**Work order**
Please repeat the lines below, exactly and only, from the one that holds "三 その申請に係る漁業と同種" through the one that holds "４ 第一項第四号の所有者又は".

#####

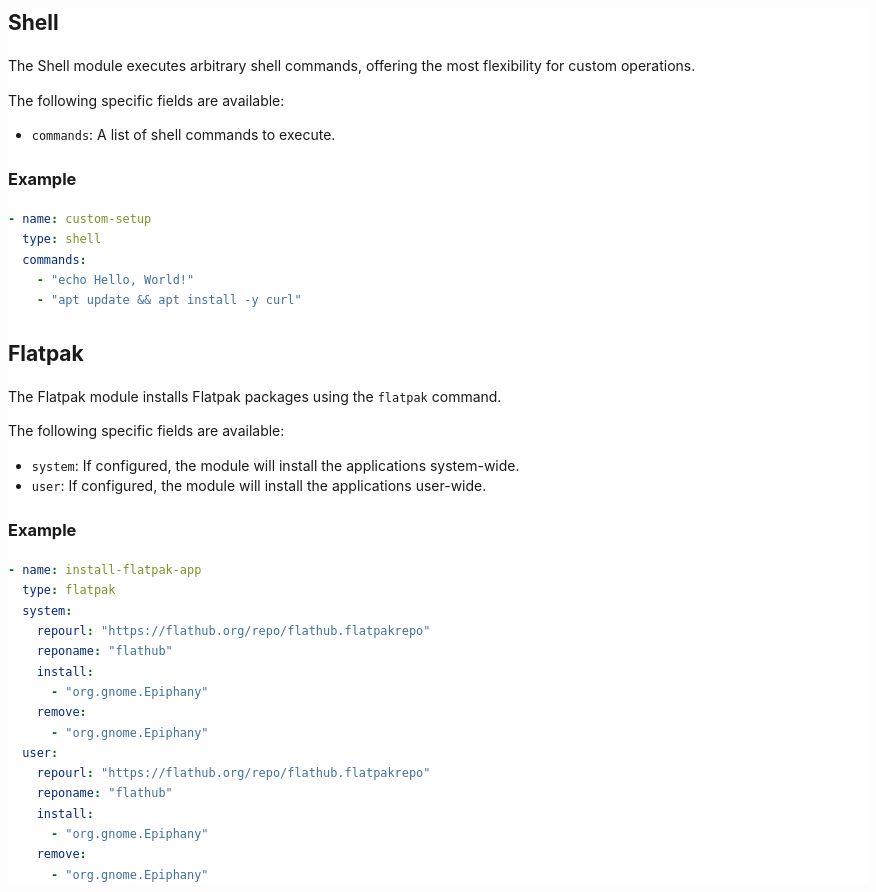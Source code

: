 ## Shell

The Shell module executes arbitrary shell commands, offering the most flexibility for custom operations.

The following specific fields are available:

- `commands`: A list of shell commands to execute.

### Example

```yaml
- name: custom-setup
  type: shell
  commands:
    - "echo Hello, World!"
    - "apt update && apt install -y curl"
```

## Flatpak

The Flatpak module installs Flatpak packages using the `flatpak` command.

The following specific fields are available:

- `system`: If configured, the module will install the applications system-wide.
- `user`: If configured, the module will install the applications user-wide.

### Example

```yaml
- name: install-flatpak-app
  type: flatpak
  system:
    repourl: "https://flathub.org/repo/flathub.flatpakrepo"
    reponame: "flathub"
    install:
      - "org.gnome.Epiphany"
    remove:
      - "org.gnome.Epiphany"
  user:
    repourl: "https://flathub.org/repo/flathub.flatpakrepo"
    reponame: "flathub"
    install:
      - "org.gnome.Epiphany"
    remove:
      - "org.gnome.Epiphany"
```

#####

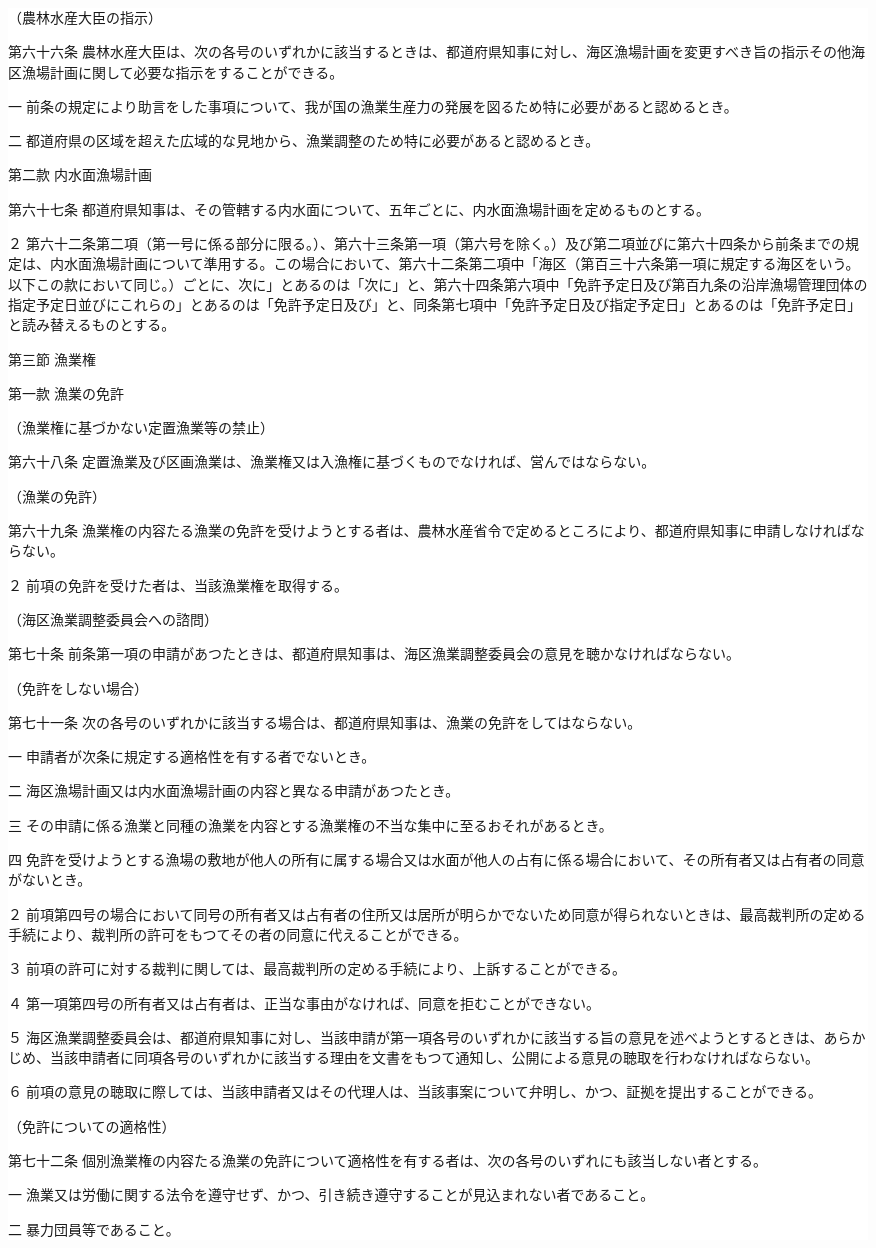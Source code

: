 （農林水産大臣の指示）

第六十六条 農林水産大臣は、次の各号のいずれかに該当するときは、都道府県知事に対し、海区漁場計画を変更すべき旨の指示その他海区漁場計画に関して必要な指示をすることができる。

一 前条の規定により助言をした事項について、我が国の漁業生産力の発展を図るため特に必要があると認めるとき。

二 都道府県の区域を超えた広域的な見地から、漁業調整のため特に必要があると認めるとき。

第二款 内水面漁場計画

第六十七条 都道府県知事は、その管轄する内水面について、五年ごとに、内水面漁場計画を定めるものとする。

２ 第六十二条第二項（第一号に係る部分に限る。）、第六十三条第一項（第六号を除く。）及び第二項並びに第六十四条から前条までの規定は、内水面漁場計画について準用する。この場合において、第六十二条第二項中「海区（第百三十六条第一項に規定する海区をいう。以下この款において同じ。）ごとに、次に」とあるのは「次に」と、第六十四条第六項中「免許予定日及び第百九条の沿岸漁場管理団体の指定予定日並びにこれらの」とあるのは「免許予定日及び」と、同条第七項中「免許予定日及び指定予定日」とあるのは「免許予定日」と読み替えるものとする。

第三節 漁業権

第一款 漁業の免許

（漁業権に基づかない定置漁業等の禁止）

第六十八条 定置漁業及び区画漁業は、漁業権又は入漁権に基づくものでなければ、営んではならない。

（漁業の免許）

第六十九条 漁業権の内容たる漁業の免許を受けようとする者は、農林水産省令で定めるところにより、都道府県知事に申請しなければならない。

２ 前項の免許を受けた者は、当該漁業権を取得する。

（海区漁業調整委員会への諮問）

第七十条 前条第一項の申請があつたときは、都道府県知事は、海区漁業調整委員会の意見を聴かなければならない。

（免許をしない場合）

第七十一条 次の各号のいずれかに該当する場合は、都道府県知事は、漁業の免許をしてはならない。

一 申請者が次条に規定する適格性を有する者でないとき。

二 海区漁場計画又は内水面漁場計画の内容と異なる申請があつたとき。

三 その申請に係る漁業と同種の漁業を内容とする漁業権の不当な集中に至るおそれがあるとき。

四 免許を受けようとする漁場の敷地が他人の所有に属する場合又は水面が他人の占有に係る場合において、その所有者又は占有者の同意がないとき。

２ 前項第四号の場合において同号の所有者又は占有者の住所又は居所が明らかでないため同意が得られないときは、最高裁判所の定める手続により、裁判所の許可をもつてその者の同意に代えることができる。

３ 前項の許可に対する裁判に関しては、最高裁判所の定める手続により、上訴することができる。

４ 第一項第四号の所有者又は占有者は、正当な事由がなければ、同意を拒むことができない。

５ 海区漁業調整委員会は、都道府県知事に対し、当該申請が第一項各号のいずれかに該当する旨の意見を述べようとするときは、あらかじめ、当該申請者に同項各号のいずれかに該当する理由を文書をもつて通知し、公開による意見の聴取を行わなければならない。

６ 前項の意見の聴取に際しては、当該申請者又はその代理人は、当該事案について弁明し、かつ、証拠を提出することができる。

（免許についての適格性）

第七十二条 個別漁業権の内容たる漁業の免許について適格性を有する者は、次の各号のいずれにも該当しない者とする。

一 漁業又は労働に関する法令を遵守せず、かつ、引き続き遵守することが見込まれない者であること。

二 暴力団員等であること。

#####

**Expected answer**
三 その申請に係る漁業と同種の漁業を内容とする漁業権の不当な集中に至るおそれがあるとき。

四 免許を受けようとする漁場の敷地が他人の所有に属する場合又は水面が他人の占有に係る場合において、その所有者又は占有者の同意がないとき。

２ 前項第四号の場合において同号の所有者又は占有者の住所又は居所が明らかでないため同意が得られないときは、最高裁判所の定める手続により、裁判所の許可をもつてその者の同意に代えることができる。

３ 前項の許可に対する裁判に関しては、最高裁判所の定める手続により、上訴することができる。

４ 第一項第四号の所有者又は占有者は、正当な事由がなければ、同意を拒むことができない。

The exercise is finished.